Trade Activity Summary

Trade activity summary for 1/2/2020 to 4/22/2020 broken out by investment grade, non-investment grade and not rated. Depth of data included as measured by the number of trades.

In all three timeframes, investment grade bonds trade most often, and exhibit the lowest Average Spread to the BondWave Municipal AA QCurve of all rating categories. By March 24th, the daily number of investment grade trades had increased to more than three times the number on March 6th. However, as of April 22nd, with 30,203 investment grade trades, activity has reverted to levels near those seen in the Before period.

On the other hand, spreads to the BondWave Municipal AA QCurve seem to have remained elevated as can be observed from the topmost section of the graph above. Investment grade spreads started off the year (January 2nd, 2020) at 31 bps and have risen steadily to 79 bps as of April 22nd, 2020. Non-investment grade bond spreads are at 230 bps as of April 22nd, nearly double the spreads seen on January 2nd (122 bps).

The Driving Force Behind Spread Movement

To find the driving force behind the rise in spreads, we sliced municipal trade data by sectors. Our data shows that while spreads have risen across all sectors since March 9th, transportation bonds have categorically migrated from a group of sectors considered relatively safe (Education, Power, State/Local, Water) to a group that is considered inherently riskier (Healthcare/Hospitals and Housing). This was particularly evident in investment grade bonds as represented in the graph below. The top half of this graph plots Average Spread to the BondWave Municipal AA QCurve (in bps) and the bottom half provides the depth of underlying data as measured by the number of trades.

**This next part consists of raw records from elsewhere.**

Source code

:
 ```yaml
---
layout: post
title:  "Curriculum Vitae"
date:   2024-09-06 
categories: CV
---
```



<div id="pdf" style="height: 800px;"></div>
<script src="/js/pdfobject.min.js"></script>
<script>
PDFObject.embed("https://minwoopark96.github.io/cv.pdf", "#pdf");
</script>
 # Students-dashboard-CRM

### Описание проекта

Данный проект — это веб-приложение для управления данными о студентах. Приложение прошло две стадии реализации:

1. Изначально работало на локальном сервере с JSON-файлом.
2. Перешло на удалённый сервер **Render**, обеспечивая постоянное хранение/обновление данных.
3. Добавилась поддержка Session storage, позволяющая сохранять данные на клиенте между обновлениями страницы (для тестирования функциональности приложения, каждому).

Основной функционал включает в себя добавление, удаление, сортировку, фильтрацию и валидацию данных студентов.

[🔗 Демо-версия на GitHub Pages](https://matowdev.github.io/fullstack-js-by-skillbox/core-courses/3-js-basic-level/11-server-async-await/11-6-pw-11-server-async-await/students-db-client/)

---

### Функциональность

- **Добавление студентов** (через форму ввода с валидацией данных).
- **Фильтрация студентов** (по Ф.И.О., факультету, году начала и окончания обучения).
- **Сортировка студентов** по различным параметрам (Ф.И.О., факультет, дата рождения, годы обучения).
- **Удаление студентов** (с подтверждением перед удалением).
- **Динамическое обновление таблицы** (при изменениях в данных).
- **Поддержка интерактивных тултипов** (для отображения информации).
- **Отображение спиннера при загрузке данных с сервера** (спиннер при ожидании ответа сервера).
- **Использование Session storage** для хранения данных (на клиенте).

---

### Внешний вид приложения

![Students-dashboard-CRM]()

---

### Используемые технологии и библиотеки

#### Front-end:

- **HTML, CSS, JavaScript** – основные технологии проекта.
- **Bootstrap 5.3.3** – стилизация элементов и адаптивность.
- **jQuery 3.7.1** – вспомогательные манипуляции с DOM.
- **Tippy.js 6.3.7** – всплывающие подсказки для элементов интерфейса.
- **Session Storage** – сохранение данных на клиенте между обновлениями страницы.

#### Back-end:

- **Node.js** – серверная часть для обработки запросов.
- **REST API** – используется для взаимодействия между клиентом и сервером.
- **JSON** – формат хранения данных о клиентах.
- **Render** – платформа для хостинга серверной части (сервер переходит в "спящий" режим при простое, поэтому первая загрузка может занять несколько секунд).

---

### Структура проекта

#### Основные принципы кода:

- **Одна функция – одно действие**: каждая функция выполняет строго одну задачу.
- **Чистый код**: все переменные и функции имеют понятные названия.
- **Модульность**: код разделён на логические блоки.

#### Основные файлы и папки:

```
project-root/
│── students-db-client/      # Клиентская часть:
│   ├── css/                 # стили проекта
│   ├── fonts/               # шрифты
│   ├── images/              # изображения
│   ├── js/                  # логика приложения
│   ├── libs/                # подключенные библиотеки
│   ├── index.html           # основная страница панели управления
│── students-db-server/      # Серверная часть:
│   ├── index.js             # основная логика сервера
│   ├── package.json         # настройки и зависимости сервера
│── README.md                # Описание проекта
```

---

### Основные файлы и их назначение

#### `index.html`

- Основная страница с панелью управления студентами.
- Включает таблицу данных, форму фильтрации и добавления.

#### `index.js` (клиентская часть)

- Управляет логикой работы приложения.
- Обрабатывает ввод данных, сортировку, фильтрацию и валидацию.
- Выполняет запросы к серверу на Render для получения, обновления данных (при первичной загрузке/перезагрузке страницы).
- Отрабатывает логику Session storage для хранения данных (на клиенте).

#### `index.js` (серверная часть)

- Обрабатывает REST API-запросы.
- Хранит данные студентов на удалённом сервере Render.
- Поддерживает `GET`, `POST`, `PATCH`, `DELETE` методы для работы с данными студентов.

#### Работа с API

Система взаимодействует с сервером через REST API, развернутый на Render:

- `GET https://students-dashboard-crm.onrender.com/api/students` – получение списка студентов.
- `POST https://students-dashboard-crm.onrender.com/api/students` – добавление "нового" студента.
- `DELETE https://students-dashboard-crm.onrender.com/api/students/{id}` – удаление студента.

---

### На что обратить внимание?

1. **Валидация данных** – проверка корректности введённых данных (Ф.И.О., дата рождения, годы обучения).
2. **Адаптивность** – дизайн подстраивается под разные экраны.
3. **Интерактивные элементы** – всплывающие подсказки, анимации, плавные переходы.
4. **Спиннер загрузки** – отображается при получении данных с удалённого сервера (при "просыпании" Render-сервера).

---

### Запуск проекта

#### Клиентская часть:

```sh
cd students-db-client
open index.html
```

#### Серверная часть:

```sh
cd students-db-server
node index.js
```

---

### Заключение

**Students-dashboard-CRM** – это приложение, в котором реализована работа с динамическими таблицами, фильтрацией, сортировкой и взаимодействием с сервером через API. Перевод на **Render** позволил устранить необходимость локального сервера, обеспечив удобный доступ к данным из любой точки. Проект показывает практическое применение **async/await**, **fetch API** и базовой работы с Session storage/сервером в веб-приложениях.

Transportation bonds’ spreads began to increase around March 9th from 27 bps and reached their peak so far at 112 bps on April 3rd. After trading in line with Education, Power, State/Local and Water bonds in the early part of the year, transportation bonds are now trading at spreads similar to those of Housing and Healthcare/Hospital bonds.

Trade activity by sectors for 1/2/2020 to 4/22/2020 with housing combined with healthcare/hospitals sector.

But however true and significant this is, healthcare and hospital bonds were also the first responders in a volatile market. In a pandemic scenario this should not come as a surprise. We can see this clearly by separating Healthcare/Hospitals from Housing in the graph below. Spreads of healthcare and hospital bonds began rising around March 9th. The average spread for these bonds went from 47 bps on March 9th to its highest point so far at 120 bps on March 27th. It is only in our After period that spreads in the other risky sectors catch up with healthcare and hospital bonds.

Trade activity by sectors for 1/2/2020 to 4/22/2020 with housing extracted from healthcare/hospitals sector.